‘Tis the season, as they say, and around here there is, as usual, no shortage of festivities.

Tree lighting spectaculars? Check. The Holiday Pops? They're at Symphony Hall a-poppin'. The Christmas Revels? Over at Sanders Theatre, reveling. Of course, Christmas, perhaps more than any other holiday, is about traditions. Nostalgia and days of yore are as crucial to the spirit of the season as ol' Donner and Blitzen. But if you want to get real "old-timey" and party like it's Christmas 1630, you might want to leave the "merry" out of it.

"Anything that was interesting and fun and festive about Christmas was banned," explained author and public historian Susan Wilson about New England's earliest Christmases.

In fairness to our Puritan forefathers, celebrating Christmas was officially a crime around here only from from 1659 to 1681.

For starters, the Puritans rejected the notion that Dec. 25 could possibly be identified as Christ’s birthday. And even if they were inclined to celebrate it, there would have been no colored glass in the church, no decorations and certainly no singing. Add to this the bad taste left in their mouths by the way Christmas was celebrated back in the England they left for a new world.

"Christmas back then wasn’t like it was today," Wilson said. "It was filled with all kinds of drunkenness, revelry and sometimes destruction and violence."

So how did Christmas in Massachusetts go from Puritan to a partridge in a pear tree? Wilson said the transformation developed largely through the 1800s, and it had some notable nudges along the way. First and foremost was that eternal driver of change in America: immigration.

"People [came] from Germany and Ireland and a variety of places, especially in Northern Europe," Wilson said. "Episcopalians, Roman Catholics — people who do have music in their churches, people who do have wonderful things happening at Christmastime."

By the first half of the 1800s, popular American writer Washington Irving, of Sleepy Hollow fame, began writing about European Christmas traditions with a far kinder eye than the Puritans, and promoted a version of St. Nicholas that helped pave the way for our modern notion of Santa Claus. German traditions, like the Christmas tree, started finding favor throughout the American South and Mid-Atlantic. New England, Wilson said, was a tougher nut to crack.

"New England took a longer time because, we do that," she said.

Two big boosts came mid-century, a time when Americans — particularly here — were looking back to England with renewed fondness and admiration. In the 1850s, Queen Victoria and her German husband Albert embraced the Christmas tree. Drawings of the royal family gathered around it, presents tucked underneath, were printed annually in popular American magazines.

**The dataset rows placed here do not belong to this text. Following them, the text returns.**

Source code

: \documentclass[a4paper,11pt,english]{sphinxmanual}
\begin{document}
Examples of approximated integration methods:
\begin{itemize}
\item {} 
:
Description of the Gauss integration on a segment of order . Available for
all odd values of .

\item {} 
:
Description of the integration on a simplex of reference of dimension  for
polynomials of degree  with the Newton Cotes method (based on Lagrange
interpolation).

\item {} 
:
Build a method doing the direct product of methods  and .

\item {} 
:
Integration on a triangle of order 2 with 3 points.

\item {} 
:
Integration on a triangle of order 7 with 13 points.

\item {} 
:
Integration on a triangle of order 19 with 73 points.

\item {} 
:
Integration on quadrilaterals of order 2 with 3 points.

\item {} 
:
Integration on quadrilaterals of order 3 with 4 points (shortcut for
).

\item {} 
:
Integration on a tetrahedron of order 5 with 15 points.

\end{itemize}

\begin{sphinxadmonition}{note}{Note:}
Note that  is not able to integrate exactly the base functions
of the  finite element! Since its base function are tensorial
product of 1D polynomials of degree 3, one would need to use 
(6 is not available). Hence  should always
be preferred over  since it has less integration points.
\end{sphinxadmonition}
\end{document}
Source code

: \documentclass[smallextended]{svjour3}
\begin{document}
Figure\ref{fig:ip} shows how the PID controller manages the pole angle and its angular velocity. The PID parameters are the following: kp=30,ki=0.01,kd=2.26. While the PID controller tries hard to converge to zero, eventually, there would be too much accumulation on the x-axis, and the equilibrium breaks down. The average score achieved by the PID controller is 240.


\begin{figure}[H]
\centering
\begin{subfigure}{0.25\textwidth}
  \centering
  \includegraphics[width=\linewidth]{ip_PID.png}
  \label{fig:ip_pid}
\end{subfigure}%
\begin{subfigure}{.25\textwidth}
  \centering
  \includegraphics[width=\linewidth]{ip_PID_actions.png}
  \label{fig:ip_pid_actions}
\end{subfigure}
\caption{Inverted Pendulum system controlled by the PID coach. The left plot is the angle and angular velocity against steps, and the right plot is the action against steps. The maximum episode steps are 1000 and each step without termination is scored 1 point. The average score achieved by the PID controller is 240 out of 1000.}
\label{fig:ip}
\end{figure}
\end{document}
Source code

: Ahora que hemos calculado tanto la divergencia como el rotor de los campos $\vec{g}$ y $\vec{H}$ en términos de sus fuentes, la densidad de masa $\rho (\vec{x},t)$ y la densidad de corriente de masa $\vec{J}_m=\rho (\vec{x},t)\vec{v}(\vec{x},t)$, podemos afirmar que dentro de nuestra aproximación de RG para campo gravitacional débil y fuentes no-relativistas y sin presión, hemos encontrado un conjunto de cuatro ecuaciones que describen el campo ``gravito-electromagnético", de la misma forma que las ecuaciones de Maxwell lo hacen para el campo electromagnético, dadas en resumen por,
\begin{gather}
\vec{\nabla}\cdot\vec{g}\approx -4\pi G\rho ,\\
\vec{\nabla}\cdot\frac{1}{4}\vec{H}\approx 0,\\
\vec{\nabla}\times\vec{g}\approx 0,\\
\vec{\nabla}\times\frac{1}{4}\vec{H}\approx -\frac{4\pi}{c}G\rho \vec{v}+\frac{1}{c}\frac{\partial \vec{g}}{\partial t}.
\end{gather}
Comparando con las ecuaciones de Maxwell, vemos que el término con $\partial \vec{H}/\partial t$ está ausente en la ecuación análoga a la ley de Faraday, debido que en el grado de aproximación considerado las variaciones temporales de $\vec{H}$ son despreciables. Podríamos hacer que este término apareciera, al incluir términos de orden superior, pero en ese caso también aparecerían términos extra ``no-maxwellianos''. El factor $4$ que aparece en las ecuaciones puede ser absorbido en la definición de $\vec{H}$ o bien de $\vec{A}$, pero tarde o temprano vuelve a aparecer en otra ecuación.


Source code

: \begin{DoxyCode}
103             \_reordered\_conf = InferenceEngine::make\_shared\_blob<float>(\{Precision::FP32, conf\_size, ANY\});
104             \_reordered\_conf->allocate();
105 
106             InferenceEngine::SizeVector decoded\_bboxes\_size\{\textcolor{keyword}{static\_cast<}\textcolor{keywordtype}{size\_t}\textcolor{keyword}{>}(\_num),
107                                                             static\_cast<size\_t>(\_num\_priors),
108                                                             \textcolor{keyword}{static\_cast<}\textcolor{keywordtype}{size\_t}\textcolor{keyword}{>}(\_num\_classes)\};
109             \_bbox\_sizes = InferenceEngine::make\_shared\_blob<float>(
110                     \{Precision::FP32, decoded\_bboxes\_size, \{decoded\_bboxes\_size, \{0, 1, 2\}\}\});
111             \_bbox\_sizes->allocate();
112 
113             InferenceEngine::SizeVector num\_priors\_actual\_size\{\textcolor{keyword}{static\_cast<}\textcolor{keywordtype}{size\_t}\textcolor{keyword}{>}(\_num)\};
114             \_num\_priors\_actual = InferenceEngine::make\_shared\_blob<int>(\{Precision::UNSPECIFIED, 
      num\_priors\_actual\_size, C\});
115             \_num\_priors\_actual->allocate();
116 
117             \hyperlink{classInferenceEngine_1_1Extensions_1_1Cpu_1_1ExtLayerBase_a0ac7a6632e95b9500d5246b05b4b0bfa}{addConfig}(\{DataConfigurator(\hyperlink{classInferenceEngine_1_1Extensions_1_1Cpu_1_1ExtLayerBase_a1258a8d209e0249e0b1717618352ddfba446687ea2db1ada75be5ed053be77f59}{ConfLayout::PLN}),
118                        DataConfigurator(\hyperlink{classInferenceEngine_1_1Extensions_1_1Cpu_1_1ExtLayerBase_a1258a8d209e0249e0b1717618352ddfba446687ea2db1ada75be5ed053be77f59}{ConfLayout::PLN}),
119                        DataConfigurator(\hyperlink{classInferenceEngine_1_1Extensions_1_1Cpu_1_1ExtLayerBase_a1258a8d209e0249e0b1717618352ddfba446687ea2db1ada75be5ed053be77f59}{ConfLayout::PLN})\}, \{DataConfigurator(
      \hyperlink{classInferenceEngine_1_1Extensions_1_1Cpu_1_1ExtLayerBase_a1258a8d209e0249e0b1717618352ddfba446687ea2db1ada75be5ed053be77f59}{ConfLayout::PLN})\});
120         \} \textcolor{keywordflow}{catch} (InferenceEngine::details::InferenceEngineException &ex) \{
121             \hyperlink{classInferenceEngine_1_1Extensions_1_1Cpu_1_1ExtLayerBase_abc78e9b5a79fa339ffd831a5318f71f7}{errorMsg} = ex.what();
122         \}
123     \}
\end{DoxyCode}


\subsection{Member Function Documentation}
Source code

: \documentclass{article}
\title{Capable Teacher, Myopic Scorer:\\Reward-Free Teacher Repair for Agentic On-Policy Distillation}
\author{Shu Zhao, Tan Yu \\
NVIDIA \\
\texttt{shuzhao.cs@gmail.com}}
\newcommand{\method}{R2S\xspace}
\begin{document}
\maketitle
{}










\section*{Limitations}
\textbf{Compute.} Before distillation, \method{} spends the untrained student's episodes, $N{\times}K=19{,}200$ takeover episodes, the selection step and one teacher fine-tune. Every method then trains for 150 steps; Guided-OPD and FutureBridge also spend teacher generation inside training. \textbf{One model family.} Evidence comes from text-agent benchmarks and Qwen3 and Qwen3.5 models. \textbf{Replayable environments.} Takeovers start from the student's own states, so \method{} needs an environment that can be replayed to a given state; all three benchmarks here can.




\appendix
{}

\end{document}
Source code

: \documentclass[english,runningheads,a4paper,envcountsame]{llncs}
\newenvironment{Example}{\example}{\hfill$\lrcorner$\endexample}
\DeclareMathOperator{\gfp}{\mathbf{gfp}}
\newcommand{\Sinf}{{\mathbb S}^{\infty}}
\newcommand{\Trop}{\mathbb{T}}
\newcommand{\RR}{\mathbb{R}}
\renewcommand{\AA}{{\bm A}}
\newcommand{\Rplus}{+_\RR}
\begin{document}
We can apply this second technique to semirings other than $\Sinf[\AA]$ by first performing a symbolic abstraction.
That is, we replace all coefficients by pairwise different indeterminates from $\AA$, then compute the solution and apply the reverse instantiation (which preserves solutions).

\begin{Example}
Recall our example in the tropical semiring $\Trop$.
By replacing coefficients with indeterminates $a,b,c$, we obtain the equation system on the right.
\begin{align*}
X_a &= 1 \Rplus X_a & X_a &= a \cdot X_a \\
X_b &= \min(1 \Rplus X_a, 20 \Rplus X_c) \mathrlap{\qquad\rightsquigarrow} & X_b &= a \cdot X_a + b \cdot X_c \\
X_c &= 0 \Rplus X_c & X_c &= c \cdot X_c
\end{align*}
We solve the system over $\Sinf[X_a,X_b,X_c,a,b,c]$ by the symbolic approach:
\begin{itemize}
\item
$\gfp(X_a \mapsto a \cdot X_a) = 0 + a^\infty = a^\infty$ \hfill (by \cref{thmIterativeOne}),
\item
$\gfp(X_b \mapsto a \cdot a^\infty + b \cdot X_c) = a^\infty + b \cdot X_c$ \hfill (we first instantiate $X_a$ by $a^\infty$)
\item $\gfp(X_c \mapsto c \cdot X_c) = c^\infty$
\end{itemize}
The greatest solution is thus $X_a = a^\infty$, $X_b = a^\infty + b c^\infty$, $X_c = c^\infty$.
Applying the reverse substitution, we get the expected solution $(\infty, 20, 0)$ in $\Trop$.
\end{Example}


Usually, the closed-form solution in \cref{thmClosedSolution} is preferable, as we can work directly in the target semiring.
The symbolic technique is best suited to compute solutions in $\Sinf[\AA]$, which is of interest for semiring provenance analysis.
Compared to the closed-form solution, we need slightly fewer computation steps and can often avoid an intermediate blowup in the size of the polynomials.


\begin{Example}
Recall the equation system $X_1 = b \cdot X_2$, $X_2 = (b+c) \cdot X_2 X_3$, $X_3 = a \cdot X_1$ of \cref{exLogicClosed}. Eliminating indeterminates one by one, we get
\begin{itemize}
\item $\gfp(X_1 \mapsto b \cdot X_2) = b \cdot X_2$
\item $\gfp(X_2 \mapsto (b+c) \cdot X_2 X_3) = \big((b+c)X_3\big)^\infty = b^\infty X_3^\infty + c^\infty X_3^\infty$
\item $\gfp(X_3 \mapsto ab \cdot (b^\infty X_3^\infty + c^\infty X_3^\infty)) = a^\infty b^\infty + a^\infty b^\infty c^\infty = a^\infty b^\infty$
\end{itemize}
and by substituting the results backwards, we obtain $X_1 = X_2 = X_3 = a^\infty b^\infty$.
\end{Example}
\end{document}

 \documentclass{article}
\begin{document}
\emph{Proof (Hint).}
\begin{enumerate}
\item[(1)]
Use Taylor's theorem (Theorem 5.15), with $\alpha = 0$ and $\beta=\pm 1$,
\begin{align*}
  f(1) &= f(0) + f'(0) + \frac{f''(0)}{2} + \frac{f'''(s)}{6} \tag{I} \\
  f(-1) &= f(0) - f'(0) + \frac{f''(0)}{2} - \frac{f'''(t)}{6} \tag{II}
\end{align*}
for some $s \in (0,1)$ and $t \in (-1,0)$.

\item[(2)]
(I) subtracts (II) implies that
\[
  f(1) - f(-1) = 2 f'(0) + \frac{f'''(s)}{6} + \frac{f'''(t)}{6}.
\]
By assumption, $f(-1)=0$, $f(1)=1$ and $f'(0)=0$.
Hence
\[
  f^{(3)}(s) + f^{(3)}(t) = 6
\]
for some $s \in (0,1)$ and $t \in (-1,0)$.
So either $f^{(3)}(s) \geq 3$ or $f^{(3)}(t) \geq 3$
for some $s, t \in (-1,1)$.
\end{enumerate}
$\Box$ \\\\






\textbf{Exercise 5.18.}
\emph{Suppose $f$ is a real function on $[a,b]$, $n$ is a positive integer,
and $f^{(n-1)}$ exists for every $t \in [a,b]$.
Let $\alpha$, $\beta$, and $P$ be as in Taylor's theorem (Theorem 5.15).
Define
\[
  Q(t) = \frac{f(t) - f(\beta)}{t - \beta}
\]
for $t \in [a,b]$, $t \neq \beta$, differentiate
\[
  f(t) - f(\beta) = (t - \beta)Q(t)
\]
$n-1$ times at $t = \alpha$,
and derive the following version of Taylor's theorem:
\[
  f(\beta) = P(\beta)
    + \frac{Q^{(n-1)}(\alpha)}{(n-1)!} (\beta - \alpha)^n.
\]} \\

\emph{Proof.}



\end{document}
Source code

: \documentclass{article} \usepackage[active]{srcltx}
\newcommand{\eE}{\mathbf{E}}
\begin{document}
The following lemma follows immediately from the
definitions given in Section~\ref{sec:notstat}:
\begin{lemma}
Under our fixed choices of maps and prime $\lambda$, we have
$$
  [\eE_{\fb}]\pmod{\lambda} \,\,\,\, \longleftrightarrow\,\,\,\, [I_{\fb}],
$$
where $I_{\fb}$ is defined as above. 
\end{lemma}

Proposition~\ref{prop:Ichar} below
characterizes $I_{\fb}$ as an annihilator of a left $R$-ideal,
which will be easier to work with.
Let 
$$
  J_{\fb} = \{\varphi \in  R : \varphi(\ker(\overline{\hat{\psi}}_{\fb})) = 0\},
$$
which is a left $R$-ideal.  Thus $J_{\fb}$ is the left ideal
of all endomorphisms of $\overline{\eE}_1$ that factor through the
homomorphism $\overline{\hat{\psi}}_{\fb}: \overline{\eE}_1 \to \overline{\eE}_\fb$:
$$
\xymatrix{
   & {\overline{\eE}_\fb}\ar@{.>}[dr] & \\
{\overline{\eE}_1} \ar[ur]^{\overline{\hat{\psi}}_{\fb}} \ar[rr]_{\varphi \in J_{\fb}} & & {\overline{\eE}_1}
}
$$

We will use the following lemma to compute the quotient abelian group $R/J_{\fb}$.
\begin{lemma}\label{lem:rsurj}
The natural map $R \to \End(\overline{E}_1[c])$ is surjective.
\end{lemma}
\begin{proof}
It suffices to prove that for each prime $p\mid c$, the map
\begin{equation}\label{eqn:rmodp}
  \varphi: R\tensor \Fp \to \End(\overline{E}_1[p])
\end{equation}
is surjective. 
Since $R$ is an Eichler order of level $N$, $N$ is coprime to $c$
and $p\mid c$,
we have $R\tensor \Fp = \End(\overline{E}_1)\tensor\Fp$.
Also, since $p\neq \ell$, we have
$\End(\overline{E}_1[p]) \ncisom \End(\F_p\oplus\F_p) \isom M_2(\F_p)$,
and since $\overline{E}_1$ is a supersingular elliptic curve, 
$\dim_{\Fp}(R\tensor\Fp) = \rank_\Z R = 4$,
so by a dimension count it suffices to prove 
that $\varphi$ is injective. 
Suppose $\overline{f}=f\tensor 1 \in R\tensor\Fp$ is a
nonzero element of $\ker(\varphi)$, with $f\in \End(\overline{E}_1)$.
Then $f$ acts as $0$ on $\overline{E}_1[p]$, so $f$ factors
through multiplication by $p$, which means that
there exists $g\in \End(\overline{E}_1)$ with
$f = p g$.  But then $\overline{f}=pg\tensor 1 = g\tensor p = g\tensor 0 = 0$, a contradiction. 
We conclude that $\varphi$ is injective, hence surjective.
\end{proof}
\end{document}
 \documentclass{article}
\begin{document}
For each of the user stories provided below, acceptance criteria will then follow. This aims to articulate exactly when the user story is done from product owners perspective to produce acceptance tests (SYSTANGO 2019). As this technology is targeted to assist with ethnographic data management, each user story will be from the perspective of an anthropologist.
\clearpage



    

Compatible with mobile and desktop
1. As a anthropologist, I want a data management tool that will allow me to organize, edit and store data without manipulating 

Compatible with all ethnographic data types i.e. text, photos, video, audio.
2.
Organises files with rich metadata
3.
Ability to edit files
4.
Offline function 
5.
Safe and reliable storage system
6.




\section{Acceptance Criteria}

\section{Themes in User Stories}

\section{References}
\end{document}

More from the Curiosity Desk

"People went, 'Whoa, Victoria and Albert, look at that tree. That’s beautiful,'" Wilson said. "We already had German immigrants here and they were doing the same thing, and suddenly the population at large got enchanted by this."

And so, the groundwork for a wholehearted embrace of a new kind of Christmas in New England was firmly laid by 1867, when Dickens-mania came to Boston.

"[Charles] Dickens was a whole lot like a modern day rock star," Wilson said. "It was easy for him to have 2,000 people in his audience to do just a reading. If he walked down the street, people ran after him to try and grab a piece of his fur coat."

Dickens could claim a number of hit novels, but the centerpiece of this second American tour was live readings from "A Christmas Carol." For five months, Dickens would call the Parker House Hotel, now the Omni Parker House, on Tremont Street his home. In his suite, he would practice his craft.

"He would do Tiny Tim and he would do Scrooge [in character]," Wilson said. "They had to have guards there outside his room because people would try to get in to see him practicing because it was so cool."

On Dec. 2 1867, at Boston's Tremont Temple, America got its first glimpse of Charles Dickens himself reading his beloved classic live.

"People we brought to tears. They adored it, they were blown away," Wilson said. "His whole message in 'A Christmas Carol' was kindness, loving, and people with means helping people without means. So it was a whole different thing than raucous revelry and it fit in to the direction Boston was growing at that time, and New England in general."

The themes of "A Christmas Carol" are cherished today by many as universal and timeless. But in truth, they weren’t always — and that should serve as a reminder that there is also no guarantee they always will be.